[Stored dataset items]

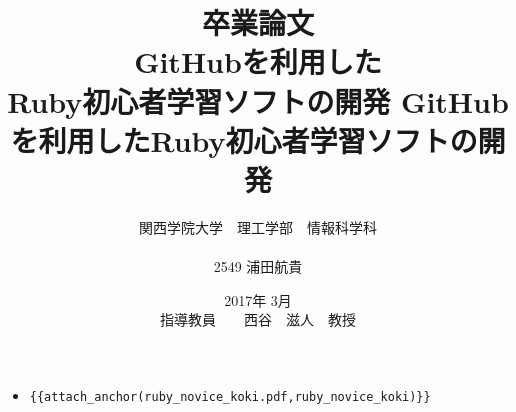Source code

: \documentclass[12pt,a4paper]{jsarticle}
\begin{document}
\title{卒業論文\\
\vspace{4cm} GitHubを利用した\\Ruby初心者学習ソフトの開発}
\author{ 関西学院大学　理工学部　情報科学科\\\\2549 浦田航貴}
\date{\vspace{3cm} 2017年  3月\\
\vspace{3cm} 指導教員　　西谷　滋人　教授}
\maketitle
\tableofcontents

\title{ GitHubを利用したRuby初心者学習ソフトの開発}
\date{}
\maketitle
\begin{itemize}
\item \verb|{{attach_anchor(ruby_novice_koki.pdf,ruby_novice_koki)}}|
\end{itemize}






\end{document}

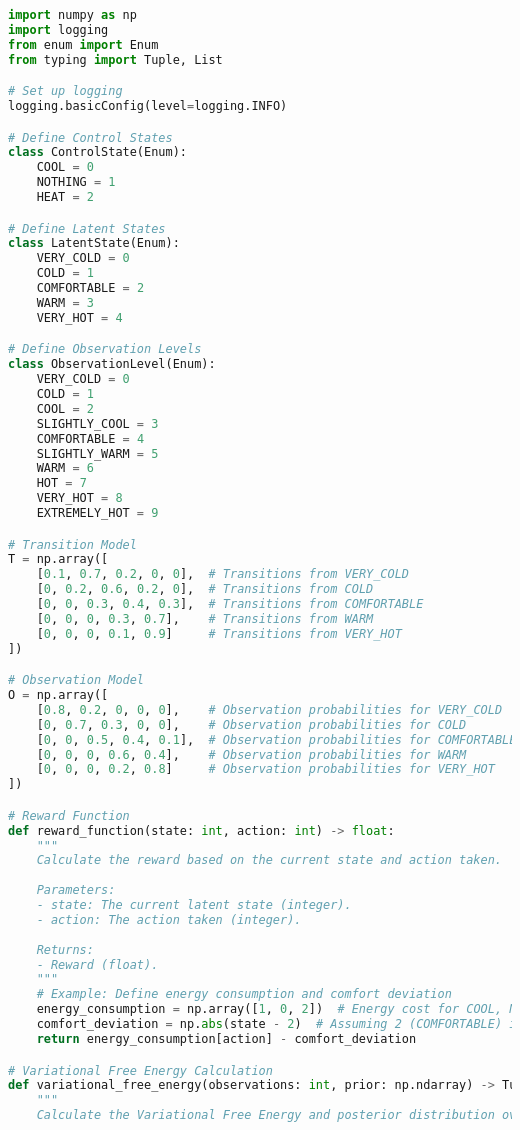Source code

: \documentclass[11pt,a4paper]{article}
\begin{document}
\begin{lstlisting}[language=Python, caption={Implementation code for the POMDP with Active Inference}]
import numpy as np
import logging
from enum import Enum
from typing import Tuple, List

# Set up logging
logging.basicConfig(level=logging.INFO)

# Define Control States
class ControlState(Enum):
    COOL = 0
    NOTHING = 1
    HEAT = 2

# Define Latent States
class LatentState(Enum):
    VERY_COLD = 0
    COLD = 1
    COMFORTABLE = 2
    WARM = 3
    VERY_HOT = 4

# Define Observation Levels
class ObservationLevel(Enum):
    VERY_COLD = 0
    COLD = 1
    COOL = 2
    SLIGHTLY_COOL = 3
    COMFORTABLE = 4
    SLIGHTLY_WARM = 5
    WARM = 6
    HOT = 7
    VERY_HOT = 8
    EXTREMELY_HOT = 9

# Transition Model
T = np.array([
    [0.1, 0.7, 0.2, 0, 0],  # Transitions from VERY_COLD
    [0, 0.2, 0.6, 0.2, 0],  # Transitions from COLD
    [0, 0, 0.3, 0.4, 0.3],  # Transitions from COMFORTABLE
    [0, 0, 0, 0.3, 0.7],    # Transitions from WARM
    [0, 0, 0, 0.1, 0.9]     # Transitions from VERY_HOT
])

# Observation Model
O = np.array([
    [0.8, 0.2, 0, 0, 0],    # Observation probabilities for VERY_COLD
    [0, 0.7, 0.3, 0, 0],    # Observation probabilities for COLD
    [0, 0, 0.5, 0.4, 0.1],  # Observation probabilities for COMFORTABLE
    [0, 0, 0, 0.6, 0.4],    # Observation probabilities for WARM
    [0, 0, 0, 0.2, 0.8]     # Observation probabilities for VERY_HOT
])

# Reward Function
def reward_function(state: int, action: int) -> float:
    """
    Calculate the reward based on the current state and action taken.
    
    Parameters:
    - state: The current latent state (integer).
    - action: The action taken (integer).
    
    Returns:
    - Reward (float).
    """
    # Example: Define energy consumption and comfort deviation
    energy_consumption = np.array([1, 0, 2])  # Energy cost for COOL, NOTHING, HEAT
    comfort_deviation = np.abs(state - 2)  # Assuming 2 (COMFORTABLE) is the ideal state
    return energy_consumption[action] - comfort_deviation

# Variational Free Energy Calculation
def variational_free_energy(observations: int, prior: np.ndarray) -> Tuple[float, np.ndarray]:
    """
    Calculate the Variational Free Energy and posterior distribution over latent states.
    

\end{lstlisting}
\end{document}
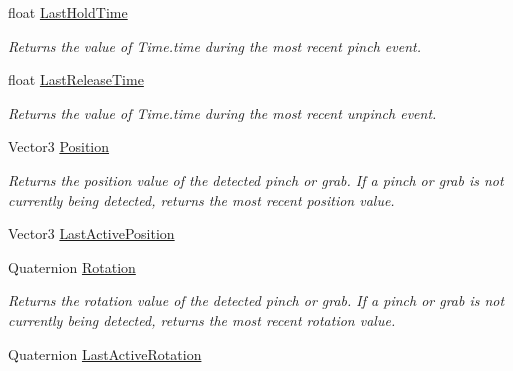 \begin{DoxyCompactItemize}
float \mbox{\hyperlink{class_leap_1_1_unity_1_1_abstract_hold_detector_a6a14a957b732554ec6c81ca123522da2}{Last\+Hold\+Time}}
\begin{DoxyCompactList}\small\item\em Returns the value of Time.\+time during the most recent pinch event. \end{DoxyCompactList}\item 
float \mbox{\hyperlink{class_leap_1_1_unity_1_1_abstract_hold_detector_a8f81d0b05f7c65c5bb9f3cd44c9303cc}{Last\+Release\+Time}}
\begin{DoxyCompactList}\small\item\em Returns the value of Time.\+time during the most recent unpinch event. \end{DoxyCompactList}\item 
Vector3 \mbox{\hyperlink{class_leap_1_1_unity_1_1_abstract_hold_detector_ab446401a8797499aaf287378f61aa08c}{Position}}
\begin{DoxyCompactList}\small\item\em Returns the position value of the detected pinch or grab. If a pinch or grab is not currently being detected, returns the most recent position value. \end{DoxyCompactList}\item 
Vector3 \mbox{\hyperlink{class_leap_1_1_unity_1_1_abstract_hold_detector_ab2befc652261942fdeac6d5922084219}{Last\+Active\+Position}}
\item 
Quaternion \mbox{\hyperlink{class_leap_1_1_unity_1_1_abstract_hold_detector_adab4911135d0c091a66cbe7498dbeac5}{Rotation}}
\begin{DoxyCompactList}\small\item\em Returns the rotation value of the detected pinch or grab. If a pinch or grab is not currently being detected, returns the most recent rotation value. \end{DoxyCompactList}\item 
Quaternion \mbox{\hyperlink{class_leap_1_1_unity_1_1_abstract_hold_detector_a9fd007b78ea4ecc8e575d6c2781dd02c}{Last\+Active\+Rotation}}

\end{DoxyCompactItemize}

* Work required: If a line in the entries above contains the word "Time", copy it.

* Response box:
float \mbox{\hyperlink{class_leap_1_1_unity_1_1_abstract_hold_detector_a6a14a957b732554ec6c81ca123522da2}{Last\+Hold\+Time}}
\begin{DoxyCompactList}\small\item\em Returns the value of Time.\+time during the most recent pinch event. \end{DoxyCompactList}\item 
float \mbox{\hyperlink{class_leap_1_1_unity_1_1_abstract_hold_detector_a8f81d0b05f7c65c5bb9f3cd44c9303cc}{Last\+Release\+Time}}
\begin{DoxyCompactList}\small\item\em Returns the value of Time.\+time during the most recent unpinch event. \end{DoxyCompactList}\item 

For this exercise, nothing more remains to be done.